Military utility should be the yardstick for any Western assistance now. Sending used MiGs to Ukraine from Poland, as the government in Warsaw had proposed, doesn’t meet that test. The Ukrainian air force already has several squadrons of MiGs, but they haven’t been very effective. Rather than seeking more MiGs, Ukraine should expand the tactics that have already proved successful — antitank and antiaircraft weapons, such as the Javelins and Stingers that the United States and its allies are providing in increasing numbers.
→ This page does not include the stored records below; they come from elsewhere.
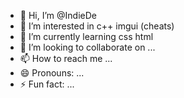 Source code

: - 👋 Hi, I’m @IndieDe
- 👀 I’m interested in c++ imgui (cheats)
- 🌱 I’m currently learning css html
- 💞️ I’m looking to collaborate on ...
- 📫 How to reach me ...
- 😄 Pronouns: ...
- ⚡ Fun fact: ...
Ukraine’s success in slowing Russia’s invasion has resulted from two factors. First, the Ukrainian army has used its antitank weapons to pound the attackers. As Russian columns move down roads, Ukrainian soldiers fire at them with devastating accuracy. Second, the Ukrainians have been surprisingly successful in using air-defense weapons, not just the shoulder-fired Stingers, but larger systems they were able to shield from the Russians. They need more of both — tank and aircraft killers — from the West.
The British official told Post journalists that “the best way of dealing with” Russia’s air power is antiaircraft weapons, and that Britain was planning to send more of its “Starstreak” high-velocity missiles. Like Stingers, they are shoulder-fired, but they are laser-guided and, according to experts, are harder to jam than the infrared-guided, //U.S.-made Stingers.